▶ [What needs to be done]: For the entries below, print exactly the lines between the line holding "- USBTMC *(no PyVISA-py support)*" and the line holding "the maintainers will", inclusive, and nothing else.

+===+

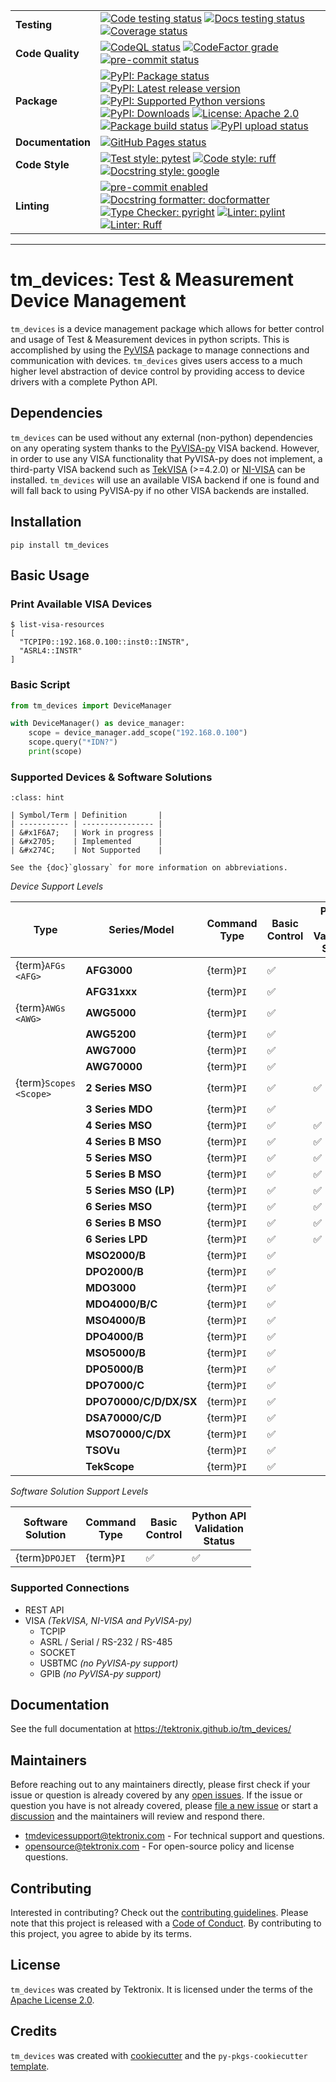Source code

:<div class="custom-badge-table">

|                   |                                                                                                                                                                                                                                                                                                                                                                                                                                                                                                                                                                                                                                                                                                                                                                                                                                                                                                                                                                                                                                       |
| ----------------- | ------------------------------------------------------------------------------------------------------------------------------------------------------------------------------------------------------------------------------------------------------------------------------------------------------------------------------------------------------------------------------------------------------------------------------------------------------------------------------------------------------------------------------------------------------------------------------------------------------------------------------------------------------------------------------------------------------------------------------------------------------------------------------------------------------------------------------------------------------------------------------------------------------------------------------------------------------------------------------------------------------------------------------------- |
| **Testing**       | [![Code testing status](https://github.com/tektronix/tm_devices/actions/workflows/test-code.yml/badge.svg?branch=main)](https://github.com/tektronix/tm_devices/actions/workflows/test-code.yml) [![Docs testing status](https://github.com/tektronix/tm_devices/actions/workflows/test-docs.yml/badge.svg?branch=main)](https://github.com/tektronix/tm_devices/actions/workflows/test-docs.yml) [![Coverage status](https://codecov.io/gh/tektronix/tm_devices/branch/main/graph/badge.svg)](https://codecov.io/gh/tektronix/tm_devices)                                                                                                                                                                                                                                                                                                                                                                                                                                                                                            |
| **Code Quality**  | [![CodeQL status](https://github.com/tektronix/tm_devices/actions/workflows/codeql-analysis.yml/badge.svg?branch=main)](https://github.com/tektronix/tm_devices/actions/workflows/codeql-analysis.yml) [![CodeFactor grade](https://www.codefactor.io/repository/github/tektronix/tm_devices/badge)](https://www.codefactor.io/repository/github/tektronix/tm_devices) [![pre-commit status](https://results.pre-commit.ci/badge/github/tektronix/tm_devices/main.svg)](https://results.pre-commit.ci/latest/github/tektronix/tm_devices/main)                                                                                                                                                                                                                                                                                                                                                                                                                                                                                        |
| **Package**       | [![PyPI: Package status](https://img.shields.io/pypi/status/tm_devices?logo=pypi)](https://pypi.org/project/tm_devices/) [![PyPI: Latest release version](https://img.shields.io/pypi/v/tm_devices?logo=pypi)](https://pypi.org/project/tm_devices/) [![PyPI: Supported Python versions](https://img.shields.io/pypi/pyversions/tm_devices?logo=python)](https://pypi.org/project/tm_devices/) [![PyPI: Downloads](https://pepy.tech/badge/tm-devices)](https://pepy.tech/project/tm_devices) [![License: Apache 2.0](https://img.shields.io/pypi/l/tm_devices)](https://tinyurl.com/tek-tm-devices/LICENSE.md) [![Package build status](https://github.com/tektronix/tm_devices/actions/workflows/package-build.yml/badge.svg?branch=main)](https://github.com/tektronix/tm_devices/actions/workflows/package-build.yml) [![PyPI upload status](https://github.com/tektronix/tm_devices/actions/workflows/package-release.yml/badge.svg?branch=main)](https://github.com/tektronix/tm_devices/actions/workflows/package-release.yml) |
| **Documentation** | [![GitHub Pages status](https://github.com/tektronix/tm_devices/actions/workflows/deploy-documentation.yml/badge.svg?branch=main)](https://github.com/tektronix/tm_devices/actions/workflows/deploy-documentation.yml)                                                                                                                                                                                                                                                                                                                                                                                                                                                                                                                                                                                                                                                                                                                                                                                                                |
| **Code Style**    | [![Test style: pytest](https://img.shields.io/badge/test%20style-pytest-blue)](https://github.com/pytest-dev/pytest) [![Code style: ruff](https://img.shields.io/badge/code%20style-ruff-black)](https://docs.astral.sh/ruff/formatter/) [![Docstring style: google](https://img.shields.io/badge/docstring%20style-google-tan)](https://google.github.io/styleguide/pyguide.html)                                                                                                                                                                                                                                                                                                                                                                                                                                                                                                                                                                                                                                                    |
| **Linting**       | [![pre-commit enabled](https://img.shields.io/badge/pre--commit-enabled-brightgreen?logo=pre-commit)](https://github.com/pre-commit/pre-commit) [![Docstring formatter: docformatter](https://img.shields.io/badge/docstring%20formatter-docformatter-tan)](https://github.com/PyCQA/docformatter) [![Type Checker: pyright](https://img.shields.io/badge/type%20checker-pyright-yellowgreen)](https://github.com/RobertCraigie/pyright-python) [![Linter: pylint](https://img.shields.io/badge/linter-pylint-purple)](https://github.com/pylint-dev/pylint) [![Linter: Ruff](https://img.shields.io/badge/linter-ruff-purple)](https://github.com/charliermarsh/ruff)                                                                                                                                                                                                                                                                                                                                                                |

</div>

______________________________________________________________________

# tm_devices: Test & Measurement Device Management

`tm_devices` is a device management package which allows for better
control and usage of Test & Measurement devices in python scripts. This
is accomplished by using the
[PyVISA](https://pyvisa.readthedocs.io/en/latest/) package to manage
connections and communication with devices. `tm_devices` gives users
access to a much higher level abstraction of device control by providing
access to device drivers with a complete Python API.

## Dependencies

`tm_devices` can be used without any external (non-python) dependencies
on any operating system thanks to the
[PyVISA-py](https://pyvisa.readthedocs.io/projects/pyvisa-py/en/latest/)
VISA backend. However, in order to use any VISA functionality that
PyVISA-py does not implement, a third-party VISA backend such as
[TekVISA](https://www.tek.com/en/search?keywords=tekvisa&facets=_templatename%3dsoftware%26parsedsoftwaretype%3dDriver&sort=)
(>=4.2.0) or
[NI-VISA](https://www.ni.com/en-us/support/downloads/drivers/download.ni-visa.html)
can be installed. `tm_devices` will use an available VISA backend if one
is found and will fall back to using PyVISA-py if no other VISA backends
are installed.

## Installation

```console
pip install tm_devices
```

## Basic Usage

### Print Available VISA Devices

```console
$ list-visa-resources
[
  "TCPIP0::192.168.0.100::inst0::INSTR",
  "ASRL4::INSTR"
]
```

### Basic Script

```python
from tm_devices import DeviceManager

with DeviceManager() as device_manager:
    scope = device_manager.add_scope("192.168.0.100")
    scope.query("*IDN?")
    print(scope)
```

### Supported Devices & Software Solutions

```{admonition} Legend
:class: hint

| Symbol/Term | Definition       |
| ----------- | ---------------- |
| &#x1F6A7;   | Work in progress |
| &#x2705;    | Implemented      |
| &#x274C;    | Not Supported    |

See the {doc}`glossary` for more information on abbreviations.
```

<div class="custom-table-center-cells device-support-table" title="Device Support Levels">

<div class="custom-table-title">

_Device Support Levels_

</div>

| Type                   | Series/Model           | Command<br>Type | Basic<br>Control | Python API<br>Validation<br>Status |
|------------------------|------------------------|-----------------|------------------|------------------------------------|
| {term}`AFGs <AFG>`     | **AFG3000**            | {term}`PI`      | &#x2705;         |                                    |
|                        | **AFG31xxx**           | {term}`PI`      | &#x2705;         |                                    |
| {term}`AWGs <AWG>`     | **AWG5000**            | {term}`PI`      | &#x2705;         |                                    |
|                        | **AWG5200**            | {term}`PI`      | &#x2705;         |                                    |
|                        | **AWG7000**            | {term}`PI`      | &#x2705;         |                                    |
|                        | **AWG70000**           | {term}`PI`      | &#x2705;         |                                    |
| {term}`Scopes <Scope>` | **2 Series MSO**       | {term}`PI`      | &#x2705;         | &#x2705;                           |
|                        | **3 Series MDO**       | {term}`PI`      | &#x2705;         |                                    |
|                        | **4 Series MSO**       | {term}`PI`      | &#x2705;         | &#x2705;                           |
|                        | **4 Series B MSO**     | {term}`PI`      | &#x2705;         | &#x2705;                           |
|                        | **5 Series MSO**       | {term}`PI`      | &#x2705;         | &#x2705;                           |
|                        | **5 Series B MSO**     | {term}`PI`      | &#x2705;         | &#x2705;                           |
|                        | **5 Series MSO (LP)**  | {term}`PI`      | &#x2705;         | &#x2705;                           |
|                        | **6 Series MSO**       | {term}`PI`      | &#x2705;         | &#x2705;                           |
|                        | **6 Series B MSO**     | {term}`PI`      | &#x2705;         | &#x2705;                           |
|                        | **6 Series LPD**       | {term}`PI`      | &#x2705;         | &#x2705;                           |
|                        | **MSO2000/B**          | {term}`PI`      | &#x2705;         |                                    |
|                        | **DPO2000/B**          | {term}`PI`      | &#x2705;         |                                    |
|                        | **MDO3000**            | {term}`PI`      | &#x2705;         |                                    |
|                        | **MDO4000/B/C**        | {term}`PI`      | &#x2705;         |                                    |
|                        | **MSO4000/B**          | {term}`PI`      | &#x2705;         |                                    |
|                        | **DPO4000/B**          | {term}`PI`      | &#x2705;         |                                    |
|                        | **MSO5000/B**          | {term}`PI`      | &#x2705;         |                                    |
|                        | **DPO5000/B**          | {term}`PI`      | &#x2705;         |                                    |
|                        | **DPO7000/C**          | {term}`PI`      | &#x2705;         |                                    |
|                        | **DPO70000/C/D/DX/SX** | {term}`PI`      | &#x2705;         |                                    |
|                        | **DSA70000/C/D**       | {term}`PI`      | &#x2705;         |                                    |
|                        | **MSO70000/C/DX**      | {term}`PI`      | &#x2705;         |                                    |
|                        | **TSOVu**              | {term}`PI`      | &#x2705;         |                                    |
|                        | **TekScope**           | {term}`PI`      | &#x2705;         |                                    |

</div>

<div class="custom-table-center-cells device-support-table" title="Software Solution Support Levels">

<div class="custom-table-title">

_Software Solution Support Levels_

</div>

| Software<br>Solution | Command<br>Type | Basic<br>Control | Python API<br>Validation<br>Status |
|----------------------|-----------------|------------------|------------------------------------|
| {term}`DPOJET`       | {term}`PI`      | &#x2705;         | &#x2705;                           |

</div>

### Supported Connections

- REST API
- VISA *(TekVISA, NI-VISA and PyVISA-py)*
  - TCPIP
  - ASRL / Serial / RS-232 / RS-485
  - SOCKET
  - USBTMC *(no PyVISA-py support)*
  - GPIB *(no PyVISA-py support)*

## Documentation

See the full documentation at <https://tektronix.github.io/tm_devices/>

## Maintainers

Before reaching out to any maintainers directly, please first check if
your issue or question is already covered by any [open
issues](https://github.com/tektronix/tm_devices/issues). If the issue or
question you have is not already covered, please [file a new
issue](https://github.com/tektronix/tm_devices/issues/new/choose) or
start a
[discussion](https://github.com/tektronix/tm_devices/discussions) and
the maintainers will review and respond there.

- <tmdevicessupport@tektronix.com> - For technical support and
  questions.
- <opensource@tektronix.com> - For open-source policy and license
  questions.

## Contributing

Interested in contributing? Check out the [contributing
guidelines](https://tinyurl.com/tek-tm-devices/CONTRIBUTING.md). Please
note that this project is released with a [Code of
Conduct](https://tinyurl.com/tek-tm-devices/CODE_OF_CONDUCT.md). By
contributing to this project, you agree to abide by its terms.

## License

`tm_devices` was created by Tektronix. It is licensed under the terms of
the [Apache License 2.0](https://tinyurl.com/tek-tm-devices/LICENSE.md).

## Credits

`tm_devices` was created with
[cookiecutter](https://cookiecutter.readthedocs.io/en/latest/README.html)
and the `py-pkgs-cookiecutter`
[template](https://py-pkgs-cookiecutter.readthedocs.io/en/latest/).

+===+

▶ [Your solution]:
  - USBTMC *(no PyVISA-py support)*
  - GPIB *(no PyVISA-py support)*

## Documentation

See the full documentation at <https://tektronix.github.io/tm_devices/>

## Maintainers

Before reaching out to any maintainers directly, please first check if
your issue or question is already covered by any [open
issues](https://github.com/tektronix/tm_devices/issues). If the issue or
question you have is not already covered, please [file a new
issue](https://github.com/tektronix/tm_devices/issues/new/choose) or
start a
[discussion](https://github.com/tektronix/tm_devices/discussions) and
the maintainers will review and respond there.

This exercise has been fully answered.